The writing was almost unintelligible, being written in pencil on a scrap of paper, and it had got crushed in the pocket of the man who brought it.

'It is for Dunbar, I expect,' said Peter, looking doubtfully at the name on the cover. He walked without haste to a table where a lamp stood, and looked more closely at the address. 'No, it's all right, it's for me,' he said.

At first it was the vulgar melodrama of the message which struck him most forcibly with a sense of distaste and disgust, and then he flicked the piece of paper impatiently and said, 'I don't believe a word of it!' His face was white, however, as he turned to the servant and said, 'Who brought this?'

'I will go and see, sir,' said Hopwood, and left the room.

Peter, with the scrap of paper in his hand, walked over to the bridge-table where the others were sitting, and laid the crumpled note in front of them. 'Another trick of our friend Purvis,' he said shortly.

The three men at the card-table bent their heads over the crumpled piece of note-paper spread out before them. Ross smoothed out its edges with his big hand, and the words became distinct enough; the very brevity of the message was touched with sensationalism. It ran: 'I am your brother. Save me!' and there was not another vestige of writing on the paper.

'Purvis has excelled himself,' said Ross quietly. 'It's your deal, Christopherson.'

Toffy mechanically shuffled the cards and looked up into his friend's face. 'Is there anything else?' he said, and Peter took up the dirty envelope and examined it more closely.

There was a scrap of folded paper in one corner, and on it was written in his mother's handwriting a note to her husband, enclosing the photograph of her eldest son in a white frock and tartan ribbons.

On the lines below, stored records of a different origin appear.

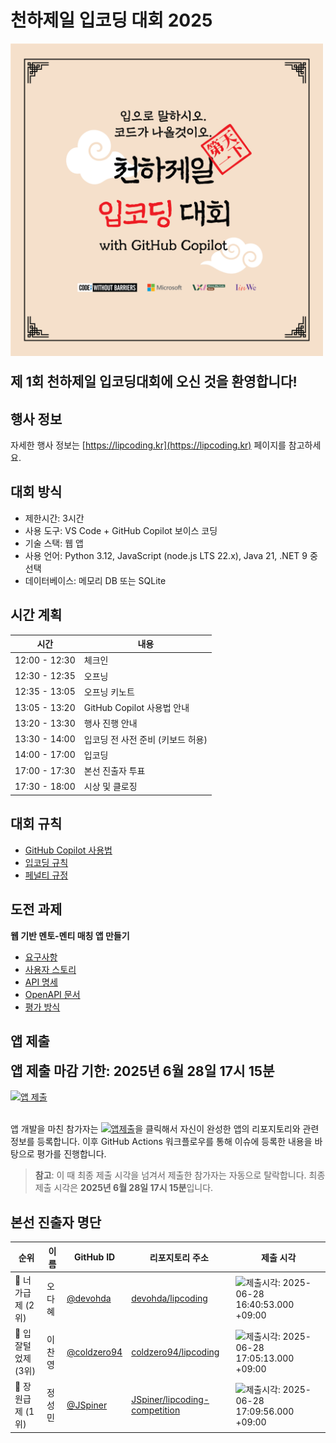 # 천하제일 입코딩 대회 2025

<div>
  <p><img src="./images/hero.png" width="500" alt="천하제일입코딩대회 이미지"></p>
  <p style="font-size: 16pt; font-weight: bold;"><strong>제 1회 천하제일 입코딩대회에 오신 것을 환영합니다!</strong></p>
</div>

## 행사 정보

자세한 행사 정보는 [https://lipcoding.kr](https://lipcoding.kr) 페이지를 참고하세요.

## 대회 방식

- 제한시간: 3시간
- 사용 도구: VS Code + GitHub Copilot 보이스 코딩
- 기술 스택: 웹 앱
- 사용 언어: Python 3.12, JavaScript (node.js LTS 22.x), Java 21, .NET 9 중 선택
- 데이터베이스: 메모리 DB 또는 SQLite

## 시간 계획

| 시간          | 내용                              |
|---------------|-----------------------------------|
| 12:00 - 12:30 | 체크인                            |
| 12:30 - 12:35 | 오프닝                            |
| 12:35 - 13:05 | 오프닝 키노트                     |
| 13:05 - 13:20 | GitHub Copilot 사용법 안내        |
| 13:20 - 13:30 | 행사 진행 안내                    |
| 13:30 - 14:00 | 입코딩 전 사전 준비 (키보드 허용) |
| 14:00 - 17:00 | 입코딩                            |
| 17:00 - 17:30 | 본선 진출자 투표                  |
| 17:30 - 18:00 | 시상 및 클로징                    |

## 대회 규칙

- [GitHub Copilot 사용법](./ghcp.md)
- [입코딩 규칙](./policy-rules.md)
- [페널티 규정](./policy-penalties.md)

## 도전 과제

**웹 기반 멘토-멘티 매칭 앱 만들기**

- [요구사항](./mentor-mentee-app-requirements.md)
- [사용자 스토리](./mentor-mentee-app-user-stories.md)
- [API 명세](./mentor-mentee-api-spec.md)
- [OpenAPI 문서](./openapi.yaml)
- [평가 방식](./mentor-mentee-app-assessment.md)

## 앱 제출

<div style="font-size: 16pt; font-weight: bold;"><strong>앱 제출 마감 기한: 2025년 6월 28일 17시 15분</strong></div>

<div>
  <br><a href="../../issues"><img src="images/submit.png" width="150" alt="앱 제출" /></a><br><br>
</div>

앱 개발을 마친 참가자는 [![앱제출](https://img.shields.io/badge/%EC%95%B1%20%EC%A0%9C%EC%B6%9C-2D8655)](../../issues)을 클릭해서 자신이 완성한 앱의 리포지토리와 관련 정보를 등록합니다. 이후 GitHub Actions 워크플로우를 통해 이슈에 등록한 내용을 바탕으로 평가를 진행합니다.

> **참고**: 이 때 최종 제출 시각을 넘겨서 제출한 참가자는 자동으로 탈락합니다. 최종 제출 시각은 **2025년 6월 28일 17시 15분**입니다.

## 본선 진출자 명단

| 순위 | 이름 | GitHub ID | 리포지토리 주소 | 제출 시각 |
|------|------|-----------|-----------------|-----------|
| 🥈 너가급제 (2위) | 오다혜 | [@devohda](https://github.com/devohda) | [devohda/lipcoding](https://github.com/devohda/lipcoding) | <img src="https://img.shields.io/badge/16%3A40%3A53-blue" alt="제출시각: 2025-06-28 16:40:53.000 +09:00" /> |
| 🥉 입잘털었제 (3위) | 이찬영 | [@coldzero94](https://github.com/coldzero94) | [coldzero94/lipcoding](https://github.com/coldzero94/lipcoding) | <img src="https://img.shields.io/badge/17%3A05%3A13-blue" alt="제출시각: 2025-06-28 17:05:13.000 +09:00" /> |
| 🥇 장원급제 (1위) | 정성민 | [@JSpiner](https://github.com/JSpiner) | [JSpiner/lipcoding-competition](https://github.com/JSpiner/lipcoding-competition) | <img src="https://img.shields.io/badge/17%3A09%3A56-blue" alt="제출시각: 2025-06-28 17:09:56.000 +09:00" /> |
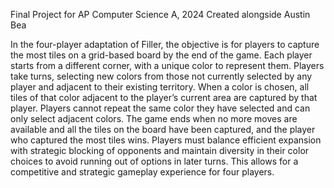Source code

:Final Project for AP Computer Science A, 2024
Created alongside Austin Bea

In the four-player adaptation of Filler, the objective is for players to capture the most tiles on a grid-based board by the end of the game. Each player starts from a different corner, with a unique color to represent them. Players take turns, selecting new colors from those not currently selected by any player and adjacent to their existing territory. When a color is chosen, all tiles of that color adjacent to the player’s current area are captured by that player. Players cannot repeat the same color they have selected and can only select adjacent colors. The game ends when no more moves are available and all the tiles on the board have been captured, and the player who captured the most tiles wins. Players must balance efficient expansion with strategic blocking of opponents and maintain diversity in their color choices to avoid running out of options in later turns. This allows for a competitive and strategic gameplay experience for four players.
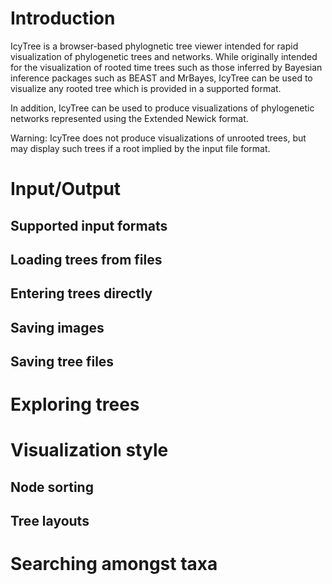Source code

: Introduction
============

IcyTree is a browser-based phylognetic tree viewer intended for rapid
visualization of phylogenetic trees and networks. While originally intended for
the visualization of rooted time trees such as those inferred by Bayesian
inference packages such as BEAST and MrBayes, IcyTree can be used to visualize
any rooted tree which is provided in a supported format.

In addition, IcyTree can be used to produce visualizations of phylogenetic
networks represented using the Extended Newick format.

Warning: IcyTree does not produce visualizations of unrooted trees, but may
display such trees if a root implied by the input file format.

Input/Output
============

Supported input formats
-----------------------

Loading trees from files
------------------------

Entering trees directly
-----------------------

Saving images
-------------

Saving tree files
-----------------

Exploring trees
===============



Visualization style
===================

Node sorting
------------

Tree layouts
------------

Searching amongst taxa
======================

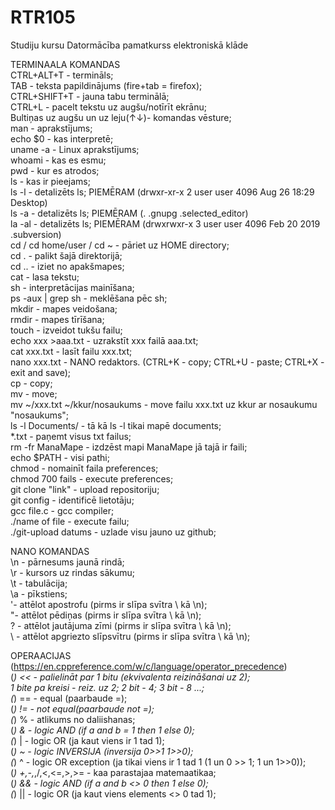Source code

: # RTR105
Studiju kursu Datormācība pamatkurss elektroniskā klāde


TERMINAALA KOMANDAS  
CTRL+ALT+T - termināls;  
TAB - teksta papildinājums (fire+tab = firefox);  
CTRL+SHIFT+T - jauna tabu terminālā;  
CTRL+L - pacelt tekstu uz augšu/notīrīt ekrānu;  
Bultiņas uz augšu un uz leju(↑↓)- komandas vēsture;  
man - aprakstījums;  
echo $0 - kas interpretē;  
uname -a - Linux aprakstījums;  
whoami - kas es esmu;  
pwd - kur es atrodos;  
ls - kas ir pieejams;  
ls -l - detalizēts ls; PIEMĒRAM (drwxr-xr-x 2 user user 4096 Aug 26 18:29  Desktop)  
ls -a - detalizēts ls; PIEMĒRAM (.                 .gnupg                 .selected_editor)    
la -al - detalizēts ls; PIEMĒRAM (drwxrwxr-x  3 user user 4096 Feb 20  2019  .subversion)  
cd / cd home/user / cd ~ - pāriet uz HOME directory;  
cd . - palikt šajā direktorijā;  
cd .. - iziet no apakšmapes;  
cat - lasa tekstu;  
sh - interpretācijas mainīšana;  
ps -aux | grep sh - meklēšana pēc sh;  
mkdir - mapes veidošana;  
rmdir - mapes tīrīšana;  
touch - izveidot tukšu failu;  
echo xxx >aaa.txt - uzrakstīt xxx failā aaa.txt;  
cat xxx.txt - lasīt failu xxx.txt;  
nano xxx.txt - NANO redaktors. (CTRL+K - copy; CTRL+U - paste; CTRL+X - exit and save);  
cp - copy;  
mv - move;  
mv ~/xxx.txt ~/kkur/nosaukums - move failu xxx.txt uz kkur ar nosaukumu "nosaukums";  
ls -l Documents/ - tā kā ls -l tikai mapē documents;  
*.txt - paņemt visus txt failus;  
rm -fr ManaMape - izdzēst mapi ManaMape jā tajā ir faili;  
echo $PATH - visi pathi;  
chmod - nomainīt faila preferences;  
chmod 700 fails - execute preferences;  
git clone "link" - upload repositoriju;  
git config - identificē lietotāju;  
gcc file.c - gcc compiler;  
./name of file - execute failu;  
./git-upload datums - uzlade visu jauno uz github;  

NANO KOMANDAS  
\n - pārnesums jaunā rindā;  
\r - kursors uz rindas sākumu;  
\t - tabulācija;  
\a - pīkstiens;  
\'- attēlot apostrofu (pirms ir slīpa svītra \ kā \n);  
\"- attēlot pēdiņas (pirms ir slīpa svītra \ kā \n);  
\? - attēlot jautājuma zīmi (pirms ir slīpa svītra \ kā \n);  
\\ - attēlot apgriezto slīpsvītru (pirms ir slīpa svītra \ kā \n);  

OPERAACIJAS (https://en.cppreference.com/w/c/language/operator_precedence)  
(*) << - palielināt par 1 bitu (ekvivalenta reizināšanai uz 2);  
1 bite pa kreisi - reiz. uz 2; 2 bit - 4; 3 bit - 8 ...;  
(*) == - equal (paarbaude =);  
(*) != - not equal(paarbaude not =);  
(*) % - atlikums no daliishanas;  
(*) & - logic AND (if a and b = 1 then 1 else 0);  
(*) | - logic OR (ja kaut viens ir 1 tad 1);  
(*) ~ - logic INVERSIJA (inversija 0>>1 1>>0);  
(*) ^ - logic OR exception (ja tikai viens ir 1 tad 1 (1 un 0 >> 1; 1 un 1>>0));  
(*) +,-,*,/,<,<=,>,>= - kaa parastajaa matemaatikaa;  
(*) && - logic AND (if a and b <> 0 then 1 else 0);  
(*) || - logic OR (ja kaut viens elements <> 0 tad 1);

Peter flushed hotly as he read the letter. 'He has no business to bring my mother's name into it,' he said savagely; and then the full force of the thing smote him as he realised that perhaps his mother was the mother of this man Purvis too.

'Have a drink?' said Ross, with a pretence of gruffness. It was oppressively hot, and Peter had been riding all the previous night. Ross mentioned these facts in a kindly voice to account for his loss of colour. 'It's a ridiculous try on,' he said, with conviction; and then, seeking about for an excuse to leave the two friends together to discuss the matter, he gathered up the cards from the table, added the score in an elaborate manner, and announced his intention of going to bed.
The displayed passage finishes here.